= David Comyn =

Irish Language Revivalist (1854-1907)

David Comyn (in Irish, Dáithí Coimín or Dáithí Ó Coimín) (1854–1907) was an Irish language revivalist from Kilrush parish in County Clare. He is best known as co-founder of the Society for the Preservation of the Irish Language (SPIL) and as editor of the Gaelic Journal.

==Biography==

David Comyn, son of John Comyn and Keat Hassett, was baptised in Kilrush parish on 14 May 1854.

He moved to Dublin to work as a bank clerk in the National Bank (on whose banknotes his signature eventually appeared).

He threw in all his energies in support of the movement, started in the 1870s, to preserve the Irish language. From that time to his death, in 1907, he laboured zealously in its behalf, in the Gaelic Union and other kindred bodies. He was a Member of the Royal Irish Academy, first editor of the Gaelic Journal, and edited and annotated portion of Geoffrey Keating's History of Ireland, for the Irish Texts Society of London. He left his books and manuscripts as a gift to the National Library of Ireland.

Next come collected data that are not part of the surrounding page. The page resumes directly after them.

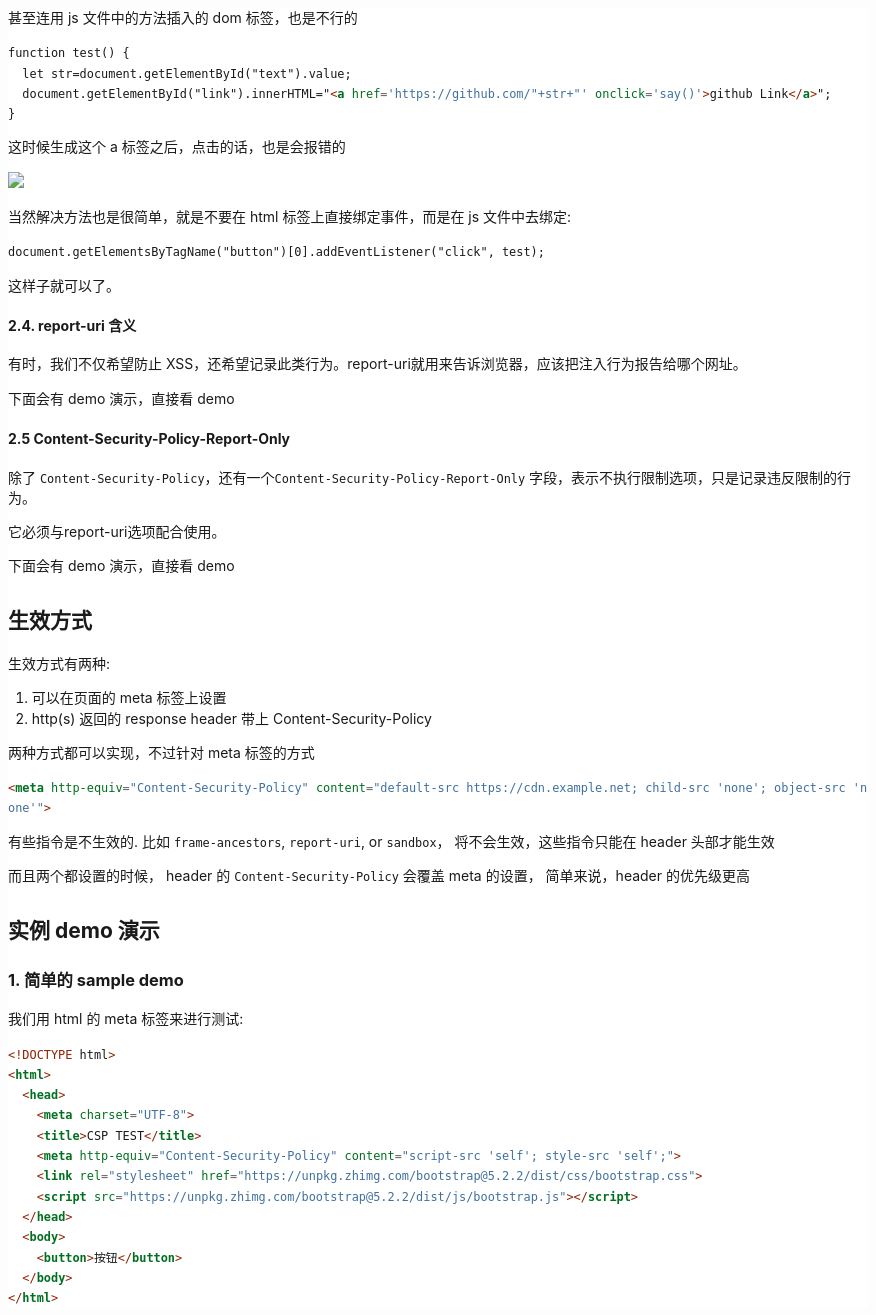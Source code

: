 甚至连用 js 文件中的方法插入的 dom 标签，也是不行的
```html
function test() {
  let str=document.getElementById("text").value;
  document.getElementById("link").innerHTML="<a href='https://github.com/"+str+"' onclick='say()'>github Link</a>";
}
```
这时候生成这个 a 标签之后，点击的话，也是会报错的

![](2.png)

当然解决方法也是很简单，就是不要在 html 标签上直接绑定事件，而是在 js 文件中去绑定:
```html
document.getElementsByTagName("button")[0].addEventListener("click", test);
```
这样子就可以了。

#### 2.4. report-uri 含义
有时，我们不仅希望防止 XSS，还希望记录此类行为。report-uri就用来告诉浏览器，应该把注入行为报告给哪个网址。

下面会有 demo 演示，直接看 demo

#### 2.5 Content-Security-Policy-Report-Only
除了 `Content-Security-Policy`，还有一个`Content-Security-Policy-Report-Only` 字段，表示不执行限制选项，只是记录违反限制的行为。

它必须与report-uri选项配合使用。

下面会有 demo 演示，直接看 demo

## 生效方式
生效方式有两种:
1. 可以在页面的 meta 标签上设置
2. http(s) 返回的 response header 带上 Content-Security-Policy

两种方式都可以实现，不过针对 meta 标签的方式
```html
<meta http-equiv="Content-Security-Policy" content="default-src https://cdn.example.net; child-src 'none'; object-src 'none'">
```
有些指令是不生效的. 比如 `frame-ancestors`, `report-uri`, or `sandbox`， 将不会生效，这些指令只能在 header 头部才能生效

而且两个都设置的时候， header 的 `Content-Security-Policy` 会覆盖 meta 的设置， 简单来说，header 的优先级更高

## 实例 demo 演示

### 1. 简单的 sample demo
我们用 html 的 meta 标签来进行测试:
```html
<!DOCTYPE html>
<html>
  <head>
    <meta charset="UTF-8">
    <title>CSP TEST</title>
    <meta http-equiv="Content-Security-Policy" content="script-src 'self'; style-src 'self';">
    <link rel="stylesheet" href="https://unpkg.zhimg.com/bootstrap@5.2.2/dist/css/bootstrap.css">
    <script src="https://unpkg.zhimg.com/bootstrap@5.2.2/dist/js/bootstrap.js"></script>
  </head>
  <body>
    <button>按钮</button>
  </body>
</html>
```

By 1901, he was living at 43 Brighton Square in Rathmines.

He died (from cirrhosis of the liver) on 22 January 1907 at his home at 43 Brighton Square in Dublin and was buried in Glasnevin Cemetery. He left an estate of £4,464 12s. 9d.

Gaelscoil Uí Choimín in his native parish is named in his honour , and Coymn Place, in Drumcondra, Dublin.